The Classic Stage Company is, as the name suggests, known for its takes on the classics: lots of Shakespeare and Chekhov and Beckett. But it turns out it’s also a swell place to see a musical, especially an intimate, intense one like Stephen Sondheim and James Lapine’s Passion, and even more especially in the stripped-down, chamber style of director John Doyle.
Mr. Doyle is best known for his actors-with-instruments revivals of the Sondheim classics Sweeney Todd and Company. At the 199-seat, thrust-stage Classic Stage, where his revival of Messrs. Sondheim and Lapine’s musical drama about a homely recluse who falls obsessively in love with a handsome officer opened last week, the cast of 10 is nearly always on the small stage, and the nine-piece orchestra is suspended immediately overhead. It is the most enveloping production of a musical I’ve seen, and it sounds divine.
Judy Kuhn plays the sick, crazed Fosca with some tenderness and sings her part gorgeously. Melissa Errico is lovely as the officer’s pretty, married lover, Clara. That Ryan Silverman is conventionally handsome but not particularly charismatic as the officer, Giorgio, is somewhat problematic; it’s tough to credit him as the subject of wild obsession.
But it still works. Mr. Doyle creates some strikingly beautiful moments, and those visuals, with that music, in that intimate space, take your breath away.
For the second time in two seasons, the Social Network star Jesse Eisenberg has written a play for himself to star in at the Rattlestick Playwrights Theater. And for the second time in two seasons, he has created a character so deeply unpleasant—so self-absorbed, so stunted, so simultaneously verbose and uncommunicative—for himself that it’s a painful chore to sit through the play.
In The Revisionist, which opened last week in a Rattlestick production at the Cherry Lane Theatre, Mr.

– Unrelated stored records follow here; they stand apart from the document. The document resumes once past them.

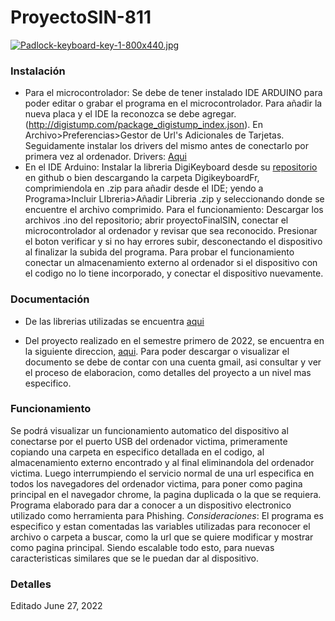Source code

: # ProyectoSIN-811

[![Padlock-keyboard-key-1-800x440.jpg](https://diariodeinformatico.es/wp-content/uploads/2021/12/Padlock-keyboard-key-1-800x440.jpg "Padlock-keyboard-key-1-800x440.jpg")](https://diariodeinformatico.es/ "Padlock-keyboard-key-1-800x440.jpg")

### Instalación
- Para el microcontrolador:
Se debe de tener instalado IDE ARDUINO para poder editar o grabar el programa en el microcontrolador.
Para añadir la nueva placa y el IDE la reconozca se debe agregar. (http://digistump.com/package_digistump_index.json). En Archivo>Preferencias>Gestor de Url's Adicionales de Tarjetas.
Seguidamente instalar los drivers del mismo antes de conectarlo por primera vez al ordenador. Drivers: [Aqui](https://github.com/LilyGO/DigiSpark-ATtiny85-driver-install "Aqui")
- En el IDE Arduino:
Instalar la libreria DigiKeyboard desde su [repositorio](https://github.com/digistump/DigisparkArduinoIntegration/blob/master/libraries/DigisparkKeyboard/DigiKeyboard.h "aqui") en github o bien descargando la carpeta DigikeyboardFr, comprimiendola en .zip para añadir desde el IDE; yendo a Programa>Incluir LIbreria>Añadir Libreria .zip y seleccionando donde se encuentre el archivo comprimido.
Para el funcionamiento:
Descargar los archivos .ino del repositorio; abrir proyectoFinalSIN, conectar el microcontrolador al ordenador y revisar que sea reconocido. Presionar el boton verificar y si no hay errores subir, desconectando el dispositivo al finalizar la subida del programa. Para probar el funcionamiento conectar un almacenamiento externo al ordenador si el dispositivo con el codigo no lo tiene incorporado, y conectar el dispositivo nuevamente. 

### Documentación
- De las librerias utilizadas se encuentra [aqui](https://github.com/digistump/DigisparkArduinoIntegration/tree/master/libraries/DigisparkKeyboard "aqui")

- Del proyecto realizado en el semestre primero de 2022, se encuentra en la siguiente direccion, [aqui](https://drive.google.com/drive/folders/1PTtY17HBvjcda1ccLiezPppuM--ydhAB?usp=sharing "aqui"). Para poder descargar o visualizar el documento se debe de contar con una cuenta gmail, asi consultar y ver el proceso de elaboracion, como detalles del proyecto a un nivel mas especifico.
### Funcionamiento
Se podrá visualizar un funcionamiento automatico del dispositivo al conectarse por el puerto USB del ordenador victima, primeramente copiando una carpeta en especifico detallada en el codigo, al almacenamiento externo encontrado y al final eliminandola del ordenador victima. Luego interrumpiendo el servicio normal de una url especifica en todos los navegadores del ordenador victima, para poner como pagina principal en el navegador chrome, la pagina duplicada o la que se requiera. Programa elaborado para dar a conocer a un dispositivo electronico utilizado como herramienta para Phishing.
*Consideraciones*:
El programa es especifico y estan comentadas las variables utilizadas para reconocer el archivo o carpeta a buscar, como la url que se quiere modificar y mostrar como pagina principal. Siendo escalable todo esto, para nuevas caracteristicas similares que se le puedan dar al dispositivo.

### Detalles
Editado
June 27, 2022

Eisensberg plays David, a young stoner from New York who has decamped to a distant cousin’s apartment in Poland to complete revisions on his novel. Vanessa Redgrave plays that cousin, Maria, who idolizes her American family and is thrilled to host David. But David is there only because he didn’t get into any writers’ colonies and needs a place to work; he has no interest in Maria. She makes him a welcome dinner; he won’t eat. She plays music; he complains about the noise. He feigns interest in her; he talks about himself. He is insufferable.

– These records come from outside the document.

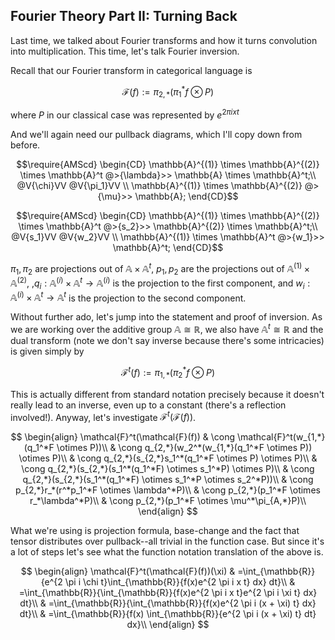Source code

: ## Fourier Theory Part II: Turning Back

Last time, we talked about Fourier transforms and how it turns convolution into multiplication. This time, let's talk Fourier inversion.

Recall that our Fourier transform in categorical language is 

$$\mathcal{F}(f) := \pi_{2,*}(\pi_1^*f \otimes P)$$

where $P$ in our classical case was represented by $e^{2 \pi i x t}$

And we'll again need our pullback diagrams, which I'll copy down from before.

$$\require{AMScd}
\begin{CD}
\mathbb{A}^{(1)} \times \mathbb{A}^{(2)} \times \mathbb{A}^t @>{\lambda}>> \mathbb{A} \times \mathbb{A}^t;\\
@V{\chi}VV @V{\pi_1}VV \\
\mathbb{A}^{(1)} \times \mathbb{A}^{(2)} @>{\mu}>> \mathbb{A};
\end{CD}$$

$$\require{AMScd}
\begin{CD}
\mathbb{A}^{(1)} \times \mathbb{A}^{(2)} \times \mathbb{A}^t @>{s_2}>> \mathbb{A}^{(2)} \times \mathbb{A}^t;\\
@V{s_1}VV @V{w_2}VV \\
\mathbb{A}^{(1)} \times \mathbb{A}^t @>{w_1}>> \mathbb{A}^t;
\end{CD}$$

$\pi_1,\pi_2$ are projections out of $\mathbb{A} \times \mathbb{A}^t$, $p_1,p_2$ are the projections out of $\mathbb{A}^{(1)} \times \mathbb{A}^{(2)}$,
,$q_i : \mathbb{A}^{(i)} \times \mathbb{A}^t \to \mathbb{A}^{(i)}$ is the projection to the first component,
and $w_i : \mathbb{A}^{(i)} \times \mathbb{A}^t \to \mathbb{A}^t$ is the projection to the second component.

Without further ado, let's jump into the statement and proof of inversion. As we are working over the additive group $\mathbb{A} \cong \mathbb{R}$,
we also have $\mathbb{A}^t \cong \mathbb{R}$ and the dual transform (note we don't say inverse because there's some intricacies) is given simply by

$$\mathcal{F}^t(f) := \pi_{1,*}(\pi_2^*f \otimes P)$$

This is actually different from standard notation precisely because it doesn't really lead to an inverse, even
up to a constant (there's a reflection involved!). Anyway, let's investigate $\mathcal{F}^t(\mathcal{F}(f))$.

$$ \begin{align}
\mathcal{F}^t(\mathcal{F}(f))
& \cong \mathcal{F}^t(w_{1,*}(q_1^*F \otimes P))\\
& \cong q_{2,*}(w_2^*(w_{1,*}(q_1^*F \otimes P)) \otimes P)\\
& \cong q_{2,*}(s_{2,*}s_1^*(q_1^*F \otimes P) \otimes P)\\
& \cong q_{2,*}(s_{2,*}(s_1^*(q_1^*F) \otimes s_1^*P) \otimes P)\\
& \cong q_{2,*}(s_{2,*}(s_1^*(q_1^*F) \otimes s_1^*P \otimes s_2^*P))\\
& \cong p_{2,*}r_*(r^*p_1^*F \otimes \lambda^*P)\\
& \cong p_{2,*}(p_1^*F \otimes r_*\lambda^*P)\\
& \cong p_{2,*}(p_1^*F \otimes \mu^*\pi_{A,*}P)\\
\end{align}
$$

What we're using is projection formula, base-change and the fact that tensor distributes over pullback--all trivial in the function case. But since it's a lot
of steps let's see what the function notation translation of the above is.

$$ \begin{align}
\mathcal{F}^t(\mathcal{F}(f))(\xi)
& =\int_{\mathbb{R}}{e^{2 \pi i \chi t}\int_{\mathbb{R}}{f(x)e^{2 \pi i x t} dx} dt}\\
& =\int_{\mathbb{R}}{\int_{\mathbb{R}}{f(x)e^{2 \pi i x t}e^{2 \pi i \xi t} dx} dt}\\
& =\int_{\mathbb{R}}{\int_{\mathbb{R}}{f(x)e^{2 \pi i (x + \xi) t} dx} dt}\\
& =\int_{\mathbb{R}}{f(x) \int_{\mathbb{R}}{e^{2 \pi i (x + \xi) t} dt} dx}\\
\end{align}
$$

In Maria, Mr. Eisenberg has created a fascinating character. She lost her family to the Holocaust, her husband is recently dead, and she focuses on the American relatives, who barely know her and whom she visited only once, as a way to replace her own missing family. Ms. Redgrave gives a rich, nuanced performance in the role, and she credibly, movingly delivers the play’s surprising twist, which reveals her to be a revisionist of her own. It is a rare pleasure to watch her work from so close in such a tiny theater.
Unfortunately, Mr. Eisenberg has written a repellent character for himself. And while it is admirable that a major movie actor chooses to craft small Off Broadway plays instead of simply burnishing his bona fides with splashy Broadway star turns, it would be more admirable if those plays were better.